MFSP, the investment management company that handled large deposits from Keith Schembri without checking where he got the money from appears to be managing the risk it may be forced to close down.
It has already been punished significantly by the anti-money laundering agency, the FIAU, who has imposed fines on MFSP though, interestingly, not on its clients.
A few weeks ago MFSP was fined by the FIAU €38,750 for breaching money laundering laws. That’s not the end of the agency’s troubles.
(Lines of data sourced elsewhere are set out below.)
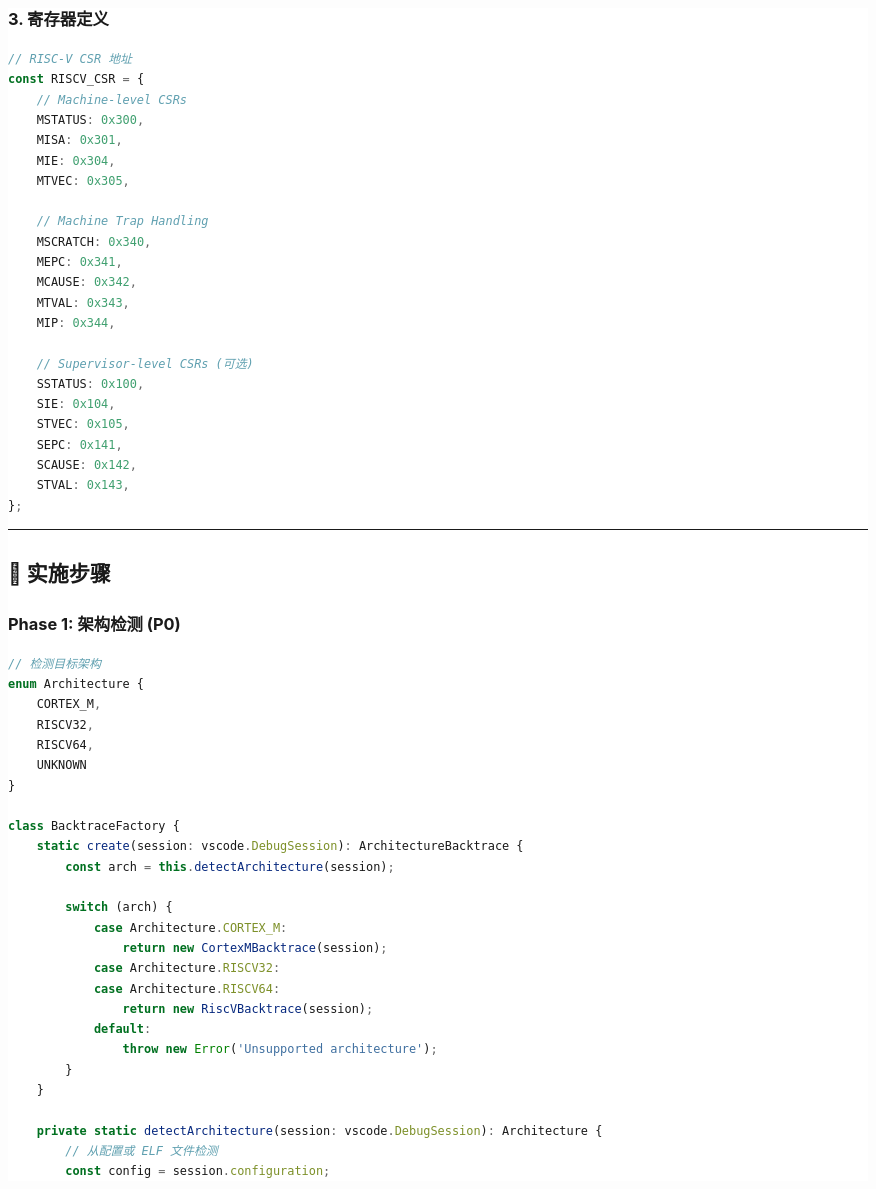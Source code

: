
 ```typescript
```

### 3. 寄存器定义

```typescript
// RISC-V CSR 地址
const RISCV_CSR = {
    // Machine-level CSRs
    MSTATUS: 0x300,
    MISA: 0x301,
    MIE: 0x304,
    MTVEC: 0x305,

    // Machine Trap Handling
    MSCRATCH: 0x340,
    MEPC: 0x341,
    MCAUSE: 0x342,
    MTVAL: 0x343,
    MIP: 0x344,

    // Supervisor-level CSRs (可选)
    SSTATUS: 0x100,
    SIE: 0x104,
    STVEC: 0x105,
    SEPC: 0x141,
    SCAUSE: 0x142,
    STVAL: 0x143,
};
```

---

## 🔨 实施步骤

### Phase 1: 架构检测 (P0)
```typescript
// 检测目标架构
enum Architecture {
    CORTEX_M,
    RISCV32,
    RISCV64,
    UNKNOWN
}

class BacktraceFactory {
    static create(session: vscode.DebugSession): ArchitectureBacktrace {
        const arch = this.detectArchitecture(session);

        switch (arch) {
            case Architecture.CORTEX_M:
                return new CortexMBacktrace(session);
            case Architecture.RISCV32:
            case Architecture.RISCV64:
                return new RiscVBacktrace(session);
            default:
                throw new Error('Unsupported architecture');
        }
    }

    private static detectArchitecture(session: vscode.DebugSession): Architecture {
        // 从配置或 ELF 文件检测
        const config = session.configuration;

```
The financial arbiter who rules on customer complaints has fielded several complaints by MFSP clients accusing it of negligence costing them significant sums.
Apparently, to shield for the risk of closure of the investment business, surviving MFSP directors Matthew Pace and Lorraine Falzon have set up, together with non-executive director William van Buren, Zenith Life Limited, a life insurance company intended to take from MFSP Financial Management Limited its life insurance business.
Separating life insurance from the investment income business ensures that should the investment income operation be shut down by regulatory action, the insurance business can continue to survive.
Significantly MFSP Financial Management Limited already possesses a life insurance operator license which strongly indicates that for the same owners to set up a new life insurance company, their motivation is likely the transfer of that business to the new entity.
Matthew Pace has led the break-up of MFSP from his former founding partners after the investment company took on the business of Keith Schembri and other Labour cronies such as Deo Scerri, now CEO of the Bank of Valletta, Panama Gangsters Brian Tonna, Adrian Hillman and Keith Schembri’s business partner and front man Malcolm Scerri and other sundries like Robert Musumeci.
The handling of these accounts has landed MFSP in hot water for its demonstrably superficial administration of anti-money laundering rules particularly in the case of Keith Schembri’s deposits.
Keith Schembri received considerable sums including deposits amounting to around $400,000 five weeks after meeting the president of notoriously corrupt Azerbaijan, Ilham Aliyev.
These funds along with other disbursements from his off-shore hideouts in the British Virgin Islands were eventually deposited in a client account held by MFSP for Keith Schembri at the Bank of Valletta.